Hello Fellas. I have a small little snowblower - a Murray 3HP/ 20" - and the thing wont start this year. I had done what it said to start it - Turn key to on, turn the choke to "on", prime 4 times and pull cord, and still no start. Then I tried to empty out all the gas/oil mix thinking it wasnt mixed well or that there was some old gas still left in the thing and refilled it with the 1:50 ratio, nothing happened. Then I thought it might need a new spark plug since its 2 years old. When I changed it the old one had some black junk stuff on it, so I believe that means that it was running too rich last year, and I changed the spark plug, and tried again. Still its not running. It just sounds like a lawn mower and not catching a spark but I know there is a spark. Any ideas on what else I should try. Im ready to take a baseball bat to the thing. Help!


----------



## justin3 (Apr 10, 2007)

Put a little oil/gas down the spark plug hole, then put the plug back in and try to start it. If it starts and then dies you know you have compression, spark and your problem lies within your fuel system. Maybe a dirty carburator due to old gas.


----------



## Lawnmowertech (Nov 12, 2008)

LittleLady said:


> Hello Fellas. I have a small little snowblower - a Murray 3HP/ 20" - and the thing wont start this year. I had done what it said to start it - Turn key to on, turn the choke to "on", prime 4 times and pull cord, and still no start. Then I tried to empty out all the gas/oil mix thinking it wasnt mixed well or that there was some old gas still left in the thing and refilled it with the 1:50 ratio, nothing happened. Then I thought it might need a new spark plug since its 2 years old. When I changed it the old one had some black junk stuff on it, so I believe that means that it was running too rich last year, and I changed the spark plug, and tried again. Still its not running. It just sounds like a lawn mower and not catching a spark but I know there is a spark. Any ideas on what else I should try. Im ready to take a baseball bat to the thing. Help!

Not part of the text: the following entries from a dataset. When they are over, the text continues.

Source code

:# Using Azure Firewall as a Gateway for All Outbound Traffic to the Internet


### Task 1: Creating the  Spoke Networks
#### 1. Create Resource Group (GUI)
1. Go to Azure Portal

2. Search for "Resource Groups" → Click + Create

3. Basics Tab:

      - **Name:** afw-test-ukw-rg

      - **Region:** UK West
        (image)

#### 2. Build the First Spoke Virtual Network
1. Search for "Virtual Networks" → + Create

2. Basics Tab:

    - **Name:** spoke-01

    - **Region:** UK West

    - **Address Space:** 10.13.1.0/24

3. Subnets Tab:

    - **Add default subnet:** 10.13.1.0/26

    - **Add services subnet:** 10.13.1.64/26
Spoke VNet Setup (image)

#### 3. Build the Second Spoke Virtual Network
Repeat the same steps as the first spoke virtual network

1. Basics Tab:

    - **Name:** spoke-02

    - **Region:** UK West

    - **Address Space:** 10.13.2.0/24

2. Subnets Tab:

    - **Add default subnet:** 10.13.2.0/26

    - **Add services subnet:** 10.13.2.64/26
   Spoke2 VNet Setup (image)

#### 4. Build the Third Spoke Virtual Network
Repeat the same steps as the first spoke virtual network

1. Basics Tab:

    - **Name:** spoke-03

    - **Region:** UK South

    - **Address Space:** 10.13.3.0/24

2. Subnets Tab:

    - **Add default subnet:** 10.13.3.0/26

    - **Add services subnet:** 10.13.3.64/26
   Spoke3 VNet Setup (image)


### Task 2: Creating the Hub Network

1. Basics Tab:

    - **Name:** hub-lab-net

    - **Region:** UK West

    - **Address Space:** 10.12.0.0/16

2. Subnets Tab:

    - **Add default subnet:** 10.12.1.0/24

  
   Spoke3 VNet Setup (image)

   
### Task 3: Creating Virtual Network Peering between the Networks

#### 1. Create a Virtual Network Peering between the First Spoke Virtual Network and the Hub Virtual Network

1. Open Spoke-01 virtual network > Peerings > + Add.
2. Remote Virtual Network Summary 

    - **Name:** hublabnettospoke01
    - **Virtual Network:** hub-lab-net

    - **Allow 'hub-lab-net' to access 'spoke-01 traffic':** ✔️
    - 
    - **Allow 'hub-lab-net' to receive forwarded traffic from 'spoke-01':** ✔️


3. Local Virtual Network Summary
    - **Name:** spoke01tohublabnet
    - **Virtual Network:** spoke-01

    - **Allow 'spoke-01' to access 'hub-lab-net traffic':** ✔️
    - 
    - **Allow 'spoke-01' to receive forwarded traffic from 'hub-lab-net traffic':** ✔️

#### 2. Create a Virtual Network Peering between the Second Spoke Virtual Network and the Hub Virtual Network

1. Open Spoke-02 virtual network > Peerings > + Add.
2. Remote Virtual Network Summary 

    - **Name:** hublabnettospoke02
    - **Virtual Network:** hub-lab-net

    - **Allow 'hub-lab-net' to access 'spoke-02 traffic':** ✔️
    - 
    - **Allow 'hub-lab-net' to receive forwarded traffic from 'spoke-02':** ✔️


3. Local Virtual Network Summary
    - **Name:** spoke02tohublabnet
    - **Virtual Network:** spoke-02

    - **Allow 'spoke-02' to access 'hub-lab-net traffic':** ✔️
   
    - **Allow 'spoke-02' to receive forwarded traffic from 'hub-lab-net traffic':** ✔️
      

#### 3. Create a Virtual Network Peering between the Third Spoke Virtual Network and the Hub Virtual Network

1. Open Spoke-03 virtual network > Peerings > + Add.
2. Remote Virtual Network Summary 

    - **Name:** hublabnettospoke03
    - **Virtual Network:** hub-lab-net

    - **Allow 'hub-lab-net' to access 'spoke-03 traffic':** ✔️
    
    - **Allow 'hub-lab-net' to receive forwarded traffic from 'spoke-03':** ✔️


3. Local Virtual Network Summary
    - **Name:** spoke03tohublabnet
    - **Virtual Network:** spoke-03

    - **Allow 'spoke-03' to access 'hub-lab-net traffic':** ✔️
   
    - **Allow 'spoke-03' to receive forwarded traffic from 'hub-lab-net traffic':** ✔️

littlelady can you tell me the model # off the engine so i can see what can be causing your issue thanks i have set this thread to email me when it gets a reply so i will know when it is replyed too 
thanks 
calvin


----------



## RealFields (Feb 3, 2021)

Lawnmowertech said:


> littlelady can you tell me the model # off the engine so i can see what can be causing your issue thanks i have set this thread to email me when it gets a reply so i will know when it is replyed too
> thanks
> calvin


Hey everyone happy new year I have the same problem that little lady was having with my murray model # F2030100 I have many elderly & ILL neighbors so i'm trying to get this thing running so I can clear their yards driveways ect .. thanks a bunch.


----------